Plain-text document sources:
☆ ☆ ☆ ☆

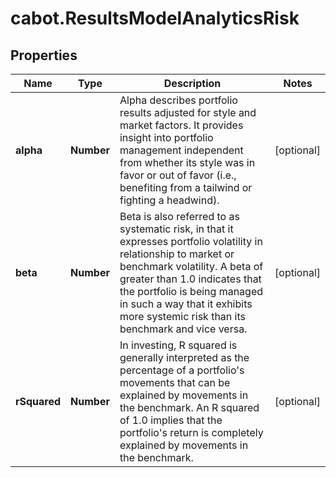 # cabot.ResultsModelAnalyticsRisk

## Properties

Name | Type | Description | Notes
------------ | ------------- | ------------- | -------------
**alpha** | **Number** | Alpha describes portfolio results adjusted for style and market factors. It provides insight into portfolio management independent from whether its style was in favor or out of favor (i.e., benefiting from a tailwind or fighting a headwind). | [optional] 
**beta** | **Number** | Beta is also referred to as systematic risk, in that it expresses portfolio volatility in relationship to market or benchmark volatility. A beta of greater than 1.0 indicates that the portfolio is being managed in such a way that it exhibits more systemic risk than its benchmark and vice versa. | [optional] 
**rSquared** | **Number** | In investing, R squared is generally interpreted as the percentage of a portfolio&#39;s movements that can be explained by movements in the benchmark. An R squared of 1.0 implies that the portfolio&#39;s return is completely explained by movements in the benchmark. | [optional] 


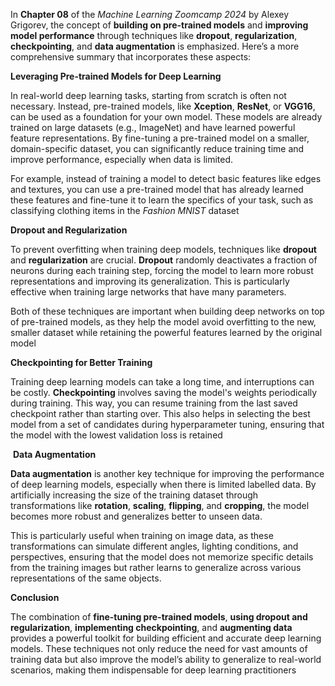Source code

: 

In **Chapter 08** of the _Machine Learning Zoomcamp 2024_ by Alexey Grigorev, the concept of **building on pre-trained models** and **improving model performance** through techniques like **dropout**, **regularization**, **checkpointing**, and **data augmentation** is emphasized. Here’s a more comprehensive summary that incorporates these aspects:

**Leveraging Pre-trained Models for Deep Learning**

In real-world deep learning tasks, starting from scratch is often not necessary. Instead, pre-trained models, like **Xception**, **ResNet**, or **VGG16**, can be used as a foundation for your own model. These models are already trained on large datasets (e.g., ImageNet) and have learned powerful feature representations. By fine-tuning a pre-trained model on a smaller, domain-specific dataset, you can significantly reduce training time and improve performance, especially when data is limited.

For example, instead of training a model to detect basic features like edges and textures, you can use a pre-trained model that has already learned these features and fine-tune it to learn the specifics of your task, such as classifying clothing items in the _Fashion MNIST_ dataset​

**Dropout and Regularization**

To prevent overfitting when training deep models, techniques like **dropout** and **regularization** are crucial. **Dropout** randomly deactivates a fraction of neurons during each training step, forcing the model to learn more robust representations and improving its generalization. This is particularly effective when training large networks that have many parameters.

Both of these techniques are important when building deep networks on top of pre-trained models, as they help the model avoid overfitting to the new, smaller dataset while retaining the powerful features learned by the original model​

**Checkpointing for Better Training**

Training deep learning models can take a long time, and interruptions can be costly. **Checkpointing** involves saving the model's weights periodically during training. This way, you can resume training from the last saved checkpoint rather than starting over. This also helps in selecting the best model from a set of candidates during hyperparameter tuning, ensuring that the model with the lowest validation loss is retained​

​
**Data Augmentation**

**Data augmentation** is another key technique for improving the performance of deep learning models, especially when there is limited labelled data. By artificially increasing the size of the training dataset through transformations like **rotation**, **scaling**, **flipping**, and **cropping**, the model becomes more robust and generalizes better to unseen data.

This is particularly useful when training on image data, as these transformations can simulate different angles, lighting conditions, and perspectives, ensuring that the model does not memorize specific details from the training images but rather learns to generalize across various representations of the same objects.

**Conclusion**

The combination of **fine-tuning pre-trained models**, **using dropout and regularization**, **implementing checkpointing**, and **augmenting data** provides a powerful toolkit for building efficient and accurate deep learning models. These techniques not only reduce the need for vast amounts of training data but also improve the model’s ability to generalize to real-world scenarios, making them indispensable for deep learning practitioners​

☆ ☆ ☆ ☆

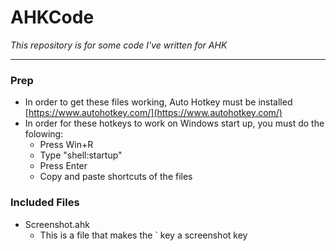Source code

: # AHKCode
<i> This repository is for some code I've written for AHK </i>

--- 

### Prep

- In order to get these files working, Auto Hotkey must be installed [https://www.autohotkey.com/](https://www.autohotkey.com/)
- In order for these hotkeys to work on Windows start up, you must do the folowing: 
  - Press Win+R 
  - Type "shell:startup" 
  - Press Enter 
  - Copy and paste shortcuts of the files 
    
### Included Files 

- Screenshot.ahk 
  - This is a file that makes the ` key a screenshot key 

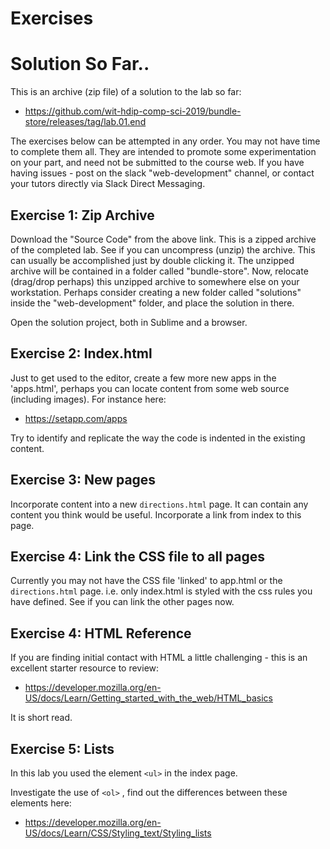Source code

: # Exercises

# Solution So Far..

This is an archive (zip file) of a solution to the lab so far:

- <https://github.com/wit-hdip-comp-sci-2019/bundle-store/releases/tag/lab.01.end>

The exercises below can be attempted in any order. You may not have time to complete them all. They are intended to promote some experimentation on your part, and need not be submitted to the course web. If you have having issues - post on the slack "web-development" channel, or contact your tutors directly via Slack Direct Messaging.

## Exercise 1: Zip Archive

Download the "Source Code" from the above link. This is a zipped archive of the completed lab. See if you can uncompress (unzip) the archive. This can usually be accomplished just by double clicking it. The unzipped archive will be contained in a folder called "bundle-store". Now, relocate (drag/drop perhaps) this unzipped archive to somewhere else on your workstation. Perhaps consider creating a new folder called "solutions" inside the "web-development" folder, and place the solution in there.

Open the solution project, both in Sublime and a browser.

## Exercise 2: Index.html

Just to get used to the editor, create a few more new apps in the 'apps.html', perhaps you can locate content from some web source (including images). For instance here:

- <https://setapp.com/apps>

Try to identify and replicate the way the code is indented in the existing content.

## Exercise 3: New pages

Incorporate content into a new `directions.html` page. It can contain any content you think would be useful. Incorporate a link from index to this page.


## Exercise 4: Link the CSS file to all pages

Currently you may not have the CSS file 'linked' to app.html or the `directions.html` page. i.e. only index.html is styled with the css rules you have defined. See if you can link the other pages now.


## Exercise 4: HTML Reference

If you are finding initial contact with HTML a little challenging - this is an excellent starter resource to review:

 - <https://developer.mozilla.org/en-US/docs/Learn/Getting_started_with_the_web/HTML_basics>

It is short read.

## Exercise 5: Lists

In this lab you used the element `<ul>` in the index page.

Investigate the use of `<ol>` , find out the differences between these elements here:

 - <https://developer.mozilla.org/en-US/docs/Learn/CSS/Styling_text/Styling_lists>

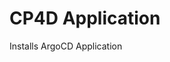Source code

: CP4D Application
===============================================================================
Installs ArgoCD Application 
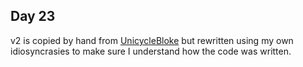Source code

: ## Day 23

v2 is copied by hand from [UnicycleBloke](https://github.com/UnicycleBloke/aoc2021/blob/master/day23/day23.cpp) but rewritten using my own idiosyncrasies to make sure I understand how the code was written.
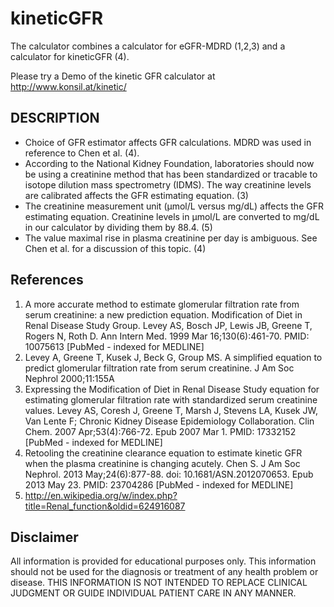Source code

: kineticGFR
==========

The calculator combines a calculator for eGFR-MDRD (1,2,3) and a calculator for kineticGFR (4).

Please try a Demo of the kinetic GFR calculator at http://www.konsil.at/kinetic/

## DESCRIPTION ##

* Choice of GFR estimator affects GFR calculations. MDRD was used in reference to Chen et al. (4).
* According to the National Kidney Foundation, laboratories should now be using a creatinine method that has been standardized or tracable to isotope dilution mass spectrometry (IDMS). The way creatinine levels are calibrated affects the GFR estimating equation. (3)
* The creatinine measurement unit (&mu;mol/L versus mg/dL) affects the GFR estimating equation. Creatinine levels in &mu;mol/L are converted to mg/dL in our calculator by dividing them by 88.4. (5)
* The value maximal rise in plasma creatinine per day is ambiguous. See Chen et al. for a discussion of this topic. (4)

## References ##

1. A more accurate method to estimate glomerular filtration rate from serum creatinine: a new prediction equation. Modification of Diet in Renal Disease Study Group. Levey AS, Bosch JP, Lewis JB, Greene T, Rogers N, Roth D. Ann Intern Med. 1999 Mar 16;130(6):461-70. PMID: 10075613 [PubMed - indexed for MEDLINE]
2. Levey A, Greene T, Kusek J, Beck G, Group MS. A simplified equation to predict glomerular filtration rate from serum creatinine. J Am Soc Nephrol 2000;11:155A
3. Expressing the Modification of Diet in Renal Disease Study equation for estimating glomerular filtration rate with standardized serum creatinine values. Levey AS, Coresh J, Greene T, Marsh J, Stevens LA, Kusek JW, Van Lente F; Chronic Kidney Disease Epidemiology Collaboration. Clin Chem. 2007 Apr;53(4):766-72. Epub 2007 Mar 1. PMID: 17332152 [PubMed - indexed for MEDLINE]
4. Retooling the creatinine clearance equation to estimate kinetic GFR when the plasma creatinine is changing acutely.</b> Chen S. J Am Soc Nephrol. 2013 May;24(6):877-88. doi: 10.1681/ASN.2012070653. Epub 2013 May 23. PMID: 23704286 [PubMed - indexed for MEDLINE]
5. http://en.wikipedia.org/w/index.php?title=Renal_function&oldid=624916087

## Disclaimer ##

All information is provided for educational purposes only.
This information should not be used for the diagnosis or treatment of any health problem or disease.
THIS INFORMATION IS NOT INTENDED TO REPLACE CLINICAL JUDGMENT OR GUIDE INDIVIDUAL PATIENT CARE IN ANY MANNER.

☆ ☆ ☆ ☆

• **Exercise requirements**
Would you copy the lines above exactly, starting with the one that has "## Exercise 4: Link the CSS file to all pages" and ending with the one that has "by 88.4. (5)", both included, without the pictures?

• **Solved problem**
## Exercise 4: Link the CSS file to all pages

Currently you may not have the CSS file 'linked' to app.html or the `directions.html` page. i.e. only index.html is styled with the css rules you have defined. See if you can link the other pages now.


## Exercise 4: HTML Reference

If you are finding initial contact with HTML a little challenging - this is an excellent starter resource to review:

 - <https://developer.mozilla.org/en-US/docs/Learn/Getting_started_with_the_web/HTML_basics>

It is short read.

## Exercise 5: Lists

In this lab you used the element `<ul>` in the index page.

Investigate the use of `<ol>` , find out the differences between these elements here:

 - <https://developer.mozilla.org/en-US/docs/Learn/CSS/Styling_text/Styling_lists>

Source code

: CP4D Application
===============================================================================
Installs ArgoCD Application 
Source code

: ## Day 23

v2 is copied by hand from [UnicycleBloke](https://github.com/UnicycleBloke/aoc2021/blob/master/day23/day23.cpp) but rewritten using my own idiosyncrasies to make sure I understand how the code was written.
Source code

: kineticGFR
==========

The calculator combines a calculator for eGFR-MDRD (1,2,3) and a calculator for kineticGFR (4).

Please try a Demo of the kinetic GFR calculator at http://www.konsil.at/kinetic/

## DESCRIPTION ##

* Choice of GFR estimator affects GFR calculations. MDRD was used in reference to Chen et al. (4).
* According to the National Kidney Foundation, laboratories should now be using a creatinine method that has been standardized or tracable to isotope dilution mass spectrometry (IDMS). The way creatinine levels are calibrated affects the GFR estimating equation. (3)
* The creatinine measurement unit (&mu;mol/L versus mg/dL) affects the GFR estimating equation. Creatinine levels in &mu;mol/L are converted to mg/dL in our calculator by dividing them by 88.4. (5)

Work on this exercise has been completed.